Any of them who say ‘let’s put the kettle on,’ when they’re in a crises are the ones I ALWAYS relate to.

Have your ever had writers block?
Nothing that tea and ginger nut biscuits can’t shift!!!

Are there any books by Irish authors that you wish you'd written?
We have a very talented best-selling author called Ciara Geraghty who wrote Saving Grace. She’s perceptive, observant and you laugh out loud reading her. Saving Grace was a terrific read, she does light and dark superbly and you really chortle laughing when reading her books.

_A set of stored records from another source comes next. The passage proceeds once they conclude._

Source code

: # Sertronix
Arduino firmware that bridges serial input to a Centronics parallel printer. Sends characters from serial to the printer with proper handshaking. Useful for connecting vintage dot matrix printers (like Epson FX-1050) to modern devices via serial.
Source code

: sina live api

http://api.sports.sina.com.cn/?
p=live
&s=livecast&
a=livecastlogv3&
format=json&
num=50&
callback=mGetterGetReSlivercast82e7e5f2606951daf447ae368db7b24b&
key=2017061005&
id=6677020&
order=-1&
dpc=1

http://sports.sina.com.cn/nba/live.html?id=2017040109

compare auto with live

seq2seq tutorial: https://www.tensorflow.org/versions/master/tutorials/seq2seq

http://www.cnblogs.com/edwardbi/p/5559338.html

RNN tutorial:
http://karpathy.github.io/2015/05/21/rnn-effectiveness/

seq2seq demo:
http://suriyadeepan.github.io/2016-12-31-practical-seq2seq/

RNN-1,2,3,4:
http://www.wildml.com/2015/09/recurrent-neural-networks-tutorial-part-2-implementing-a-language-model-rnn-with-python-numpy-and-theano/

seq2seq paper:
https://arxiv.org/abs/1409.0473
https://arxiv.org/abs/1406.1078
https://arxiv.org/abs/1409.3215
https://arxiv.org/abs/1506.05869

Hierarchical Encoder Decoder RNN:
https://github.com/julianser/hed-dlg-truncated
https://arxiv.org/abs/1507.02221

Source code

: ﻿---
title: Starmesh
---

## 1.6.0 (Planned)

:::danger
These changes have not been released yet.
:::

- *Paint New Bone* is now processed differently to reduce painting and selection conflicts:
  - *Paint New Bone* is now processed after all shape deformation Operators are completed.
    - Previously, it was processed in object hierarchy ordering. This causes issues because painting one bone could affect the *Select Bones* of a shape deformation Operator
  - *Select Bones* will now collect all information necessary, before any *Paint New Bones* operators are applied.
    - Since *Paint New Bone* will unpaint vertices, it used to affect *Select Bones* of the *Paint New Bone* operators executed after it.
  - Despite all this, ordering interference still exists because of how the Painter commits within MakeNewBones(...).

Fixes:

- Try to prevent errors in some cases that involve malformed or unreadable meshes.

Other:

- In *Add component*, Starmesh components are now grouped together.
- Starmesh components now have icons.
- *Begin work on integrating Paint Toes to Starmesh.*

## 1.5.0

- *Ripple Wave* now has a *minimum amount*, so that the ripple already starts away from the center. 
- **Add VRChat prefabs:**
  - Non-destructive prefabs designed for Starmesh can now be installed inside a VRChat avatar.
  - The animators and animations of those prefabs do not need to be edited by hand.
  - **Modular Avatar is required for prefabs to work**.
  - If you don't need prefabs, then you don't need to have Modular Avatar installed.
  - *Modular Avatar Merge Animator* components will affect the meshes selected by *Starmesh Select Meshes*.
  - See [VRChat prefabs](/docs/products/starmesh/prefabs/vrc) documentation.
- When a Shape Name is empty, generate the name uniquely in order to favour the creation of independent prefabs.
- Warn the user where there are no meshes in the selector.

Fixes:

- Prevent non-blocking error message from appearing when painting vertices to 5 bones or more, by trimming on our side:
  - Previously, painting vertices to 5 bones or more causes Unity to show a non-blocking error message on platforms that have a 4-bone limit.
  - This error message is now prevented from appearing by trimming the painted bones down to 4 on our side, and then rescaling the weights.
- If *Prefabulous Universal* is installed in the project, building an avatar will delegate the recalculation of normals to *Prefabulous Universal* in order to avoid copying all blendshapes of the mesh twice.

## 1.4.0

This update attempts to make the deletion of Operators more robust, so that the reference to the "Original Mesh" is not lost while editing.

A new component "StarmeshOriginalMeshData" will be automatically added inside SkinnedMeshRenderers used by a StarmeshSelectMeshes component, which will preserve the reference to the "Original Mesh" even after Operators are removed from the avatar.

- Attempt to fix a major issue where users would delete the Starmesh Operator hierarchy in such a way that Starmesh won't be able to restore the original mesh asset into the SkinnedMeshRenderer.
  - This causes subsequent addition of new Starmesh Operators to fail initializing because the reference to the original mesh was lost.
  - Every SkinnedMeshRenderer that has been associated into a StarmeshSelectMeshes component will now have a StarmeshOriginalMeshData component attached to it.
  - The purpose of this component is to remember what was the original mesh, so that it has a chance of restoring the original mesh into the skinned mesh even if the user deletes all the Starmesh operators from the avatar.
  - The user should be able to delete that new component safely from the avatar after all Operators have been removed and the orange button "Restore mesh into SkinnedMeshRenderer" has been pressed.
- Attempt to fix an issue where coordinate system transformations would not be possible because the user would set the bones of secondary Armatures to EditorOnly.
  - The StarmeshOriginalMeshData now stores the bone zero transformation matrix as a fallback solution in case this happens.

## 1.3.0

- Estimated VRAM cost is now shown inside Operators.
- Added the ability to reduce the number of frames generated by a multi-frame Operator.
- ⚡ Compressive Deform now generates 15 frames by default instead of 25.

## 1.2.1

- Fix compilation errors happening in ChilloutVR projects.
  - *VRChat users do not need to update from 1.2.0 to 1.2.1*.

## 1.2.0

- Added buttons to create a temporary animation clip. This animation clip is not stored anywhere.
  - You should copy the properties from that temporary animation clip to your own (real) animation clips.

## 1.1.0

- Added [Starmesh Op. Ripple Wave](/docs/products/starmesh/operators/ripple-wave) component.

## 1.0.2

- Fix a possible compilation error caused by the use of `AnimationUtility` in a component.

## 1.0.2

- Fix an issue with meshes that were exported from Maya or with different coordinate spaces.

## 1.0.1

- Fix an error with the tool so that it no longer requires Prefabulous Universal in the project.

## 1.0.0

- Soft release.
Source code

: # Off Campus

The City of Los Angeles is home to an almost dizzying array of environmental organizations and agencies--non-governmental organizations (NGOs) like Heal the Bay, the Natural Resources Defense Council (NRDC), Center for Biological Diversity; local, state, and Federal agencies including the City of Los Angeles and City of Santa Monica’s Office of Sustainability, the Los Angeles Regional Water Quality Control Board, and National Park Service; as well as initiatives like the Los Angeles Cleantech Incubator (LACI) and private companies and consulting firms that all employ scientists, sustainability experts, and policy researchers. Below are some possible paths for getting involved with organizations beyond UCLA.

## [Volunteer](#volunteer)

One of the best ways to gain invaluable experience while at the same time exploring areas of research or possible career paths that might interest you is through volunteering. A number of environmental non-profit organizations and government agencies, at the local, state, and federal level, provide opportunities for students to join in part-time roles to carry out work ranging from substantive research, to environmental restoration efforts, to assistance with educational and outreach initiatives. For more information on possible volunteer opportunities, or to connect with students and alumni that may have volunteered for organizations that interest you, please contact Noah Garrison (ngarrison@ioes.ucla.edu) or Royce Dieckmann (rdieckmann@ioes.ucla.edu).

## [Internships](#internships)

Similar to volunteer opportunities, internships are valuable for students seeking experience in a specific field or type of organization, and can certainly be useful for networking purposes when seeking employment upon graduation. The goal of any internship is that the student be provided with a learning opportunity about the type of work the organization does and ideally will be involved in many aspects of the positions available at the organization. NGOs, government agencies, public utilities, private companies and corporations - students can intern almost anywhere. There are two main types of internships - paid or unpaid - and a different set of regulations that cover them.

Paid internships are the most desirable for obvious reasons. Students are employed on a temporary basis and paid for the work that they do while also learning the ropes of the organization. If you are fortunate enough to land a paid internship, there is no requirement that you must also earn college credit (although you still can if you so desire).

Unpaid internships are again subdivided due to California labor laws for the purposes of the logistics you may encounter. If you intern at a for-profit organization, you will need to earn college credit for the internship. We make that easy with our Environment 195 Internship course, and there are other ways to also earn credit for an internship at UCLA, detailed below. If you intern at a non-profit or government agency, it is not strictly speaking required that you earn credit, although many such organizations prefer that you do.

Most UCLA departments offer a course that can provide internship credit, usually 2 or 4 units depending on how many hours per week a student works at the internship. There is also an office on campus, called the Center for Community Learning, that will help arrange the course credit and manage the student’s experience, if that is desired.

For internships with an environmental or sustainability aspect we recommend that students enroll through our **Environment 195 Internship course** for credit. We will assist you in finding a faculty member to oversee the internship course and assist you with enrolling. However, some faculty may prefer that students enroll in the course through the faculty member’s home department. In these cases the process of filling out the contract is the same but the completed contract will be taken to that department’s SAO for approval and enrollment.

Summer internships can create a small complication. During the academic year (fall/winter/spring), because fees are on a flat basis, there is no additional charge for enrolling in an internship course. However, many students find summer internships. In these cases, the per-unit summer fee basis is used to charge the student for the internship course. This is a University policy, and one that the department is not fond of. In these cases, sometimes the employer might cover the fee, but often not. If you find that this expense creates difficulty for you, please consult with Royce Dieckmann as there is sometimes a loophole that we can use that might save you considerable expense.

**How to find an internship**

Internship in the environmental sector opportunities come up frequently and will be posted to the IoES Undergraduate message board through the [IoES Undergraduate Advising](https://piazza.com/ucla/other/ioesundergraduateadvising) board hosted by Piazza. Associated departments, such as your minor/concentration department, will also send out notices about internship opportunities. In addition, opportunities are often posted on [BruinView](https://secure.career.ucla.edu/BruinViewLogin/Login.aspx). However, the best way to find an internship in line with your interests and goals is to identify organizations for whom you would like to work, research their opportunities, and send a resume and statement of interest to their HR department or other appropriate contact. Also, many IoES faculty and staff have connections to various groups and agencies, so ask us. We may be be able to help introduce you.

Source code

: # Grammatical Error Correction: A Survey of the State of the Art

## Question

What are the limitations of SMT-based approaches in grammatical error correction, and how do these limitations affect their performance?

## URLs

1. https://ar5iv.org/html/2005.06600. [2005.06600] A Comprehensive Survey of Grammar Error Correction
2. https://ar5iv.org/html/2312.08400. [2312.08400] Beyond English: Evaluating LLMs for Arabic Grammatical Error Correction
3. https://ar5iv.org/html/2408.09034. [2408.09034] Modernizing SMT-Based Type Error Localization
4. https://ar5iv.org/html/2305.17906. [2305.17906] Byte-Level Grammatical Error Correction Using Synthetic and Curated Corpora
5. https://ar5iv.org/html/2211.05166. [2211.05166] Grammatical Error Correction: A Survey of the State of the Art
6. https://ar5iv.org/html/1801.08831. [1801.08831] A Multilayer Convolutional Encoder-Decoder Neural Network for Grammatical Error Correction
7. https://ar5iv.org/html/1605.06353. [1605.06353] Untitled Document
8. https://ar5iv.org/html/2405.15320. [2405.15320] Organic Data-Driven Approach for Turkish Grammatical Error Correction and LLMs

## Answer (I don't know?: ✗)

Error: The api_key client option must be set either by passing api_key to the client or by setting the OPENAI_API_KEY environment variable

Which Irish authors, if any, inspired you to become a writer?
Maeve Binchy was a huge inspiration and was always accessible and a source of knowledge and advice for a fledgling author so it was great to know that if I was unsure of something I could ask her advice. I remember telling her I hated flying and was nervous and she told me to keep an eye on the cabin crew and if they looked calm everything was fine!!! A few years later she held a big party in her house for women in the book trade. Cathy Kelly, Marian Keyes, Sheila O’Flanagan and myself, who are all great friends, had a terrific time and were all made so welcome. The great thing about Maeve was that she never begrudged any of us our success and she was very proud of us and would put our books out to the front of bookshelves if she felt we weren’t displayed well enough! She set the bar high.

Brian Moore who wrote The Lonely Passion of Judith Hearne was also a huge inspiration. His depiction of Judith Hearne a lonely spinster of a certain age who has come down in society is riveting. I was so impressed that a male writer could get inside the head of this utterly compelling and complex character. I wanted to do the same with mine.

When you've finished writing a book, do you treat yourself to a reward?
Red wine and chocolate preferably, but it’s usually the middle of the night and I’ve neglected my shopping so a few times it’s been something like hard cheese and stale brown bread and flat coke! And then, when edits etc. are all done a day in a spa!

Where would be your idyllic Irish location for a writing retreat?

I have the idyllic location in Wicklow with a beautiful vista of hills and fields to look at. Peaceful…no landline…not a great phone signal and no internet. Bliss.

What was the first book by an Irish author that you can recall reading?

The Grey Goose of Kilnevin, by a magical children’s writer called Patricia Lynch. It fired my imagination and I can still remember it to this day.

Can you tell us a little bit about your current book? 
With All My Love is about the lives of three generations of women that are set to change forever as the past is revisited and the truth unfolds when a granddaughter finds a letter from her grandmother, which was never given to her. Secrets, lies, betrayals and sacrifices are revealed and the complex bonds between mothers, daughters and granddaughters are intricately explored as my new novel takes the readers into the hearts and homes of a family at war. Does time heal? Can great injustices be forgiven or will spite and bitterness prevail to ruinmore lives? Meaty themes I enjoyed exploring.